WHAT IS REQUIRED
Retype all entries exactly, skipping pictures.

DATA EXTRACTS
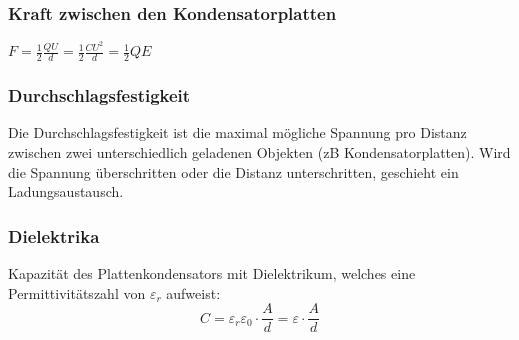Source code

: \subsubsection{Kraft zwischen den Kondensatorplatten}

$F=\frac{1}{2} \frac{QU}{d} = \frac{1}{2} \frac{CU^2}{d} = \frac{1}{2} QE$

\subsubsection{Durchschlagsfestigkeit}

Die Durchschlagsfestigkeit ist die maximal mögliche Spannung pro Distanz
zwischen zwei unterschiedlich geladenen Objekten (zB Kondensatorplatten). Wird
die Spannung überschritten oder die Distanz unterschritten, geschieht ein
Ladungsaustausch.

\subsubsection{Dielektrika}

Kapazität des Plattenkondensators mit Dielektrikum, welches eine
Permittivitätszahl von $\varepsilon_r$ aufweist:
\[
	C = \varepsilon_r \varepsilon_0 \cdot \frac{A}{d} = \varepsilon \cdot \frac{A}{d}
\]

RESPONSE BOX
Source code

: \subsubsection{Kraft zwischen den Kondensatorplatten}

$F=\frac{1}{2} \frac{QU}{d} = \frac{1}{2} \frac{CU^2}{d} = \frac{1}{2} QE$

\subsubsection{Durchschlagsfestigkeit}

Die Durchschlagsfestigkeit ist die maximal mögliche Spannung pro Distanz
zwischen zwei unterschiedlich geladenen Objekten (zB Kondensatorplatten). Wird
die Spannung überschritten oder die Distanz unterschritten, geschieht ein
Ladungsaustausch.

\subsubsection{Dielektrika}

Kapazität des Plattenkondensators mit Dielektrikum, welches eine
Permittivitätszahl von $\varepsilon_r$ aufweist:
\[
	C = \varepsilon_r \varepsilon_0 \cdot \frac{A}{d} = \varepsilon \cdot \frac{A}{d}
\]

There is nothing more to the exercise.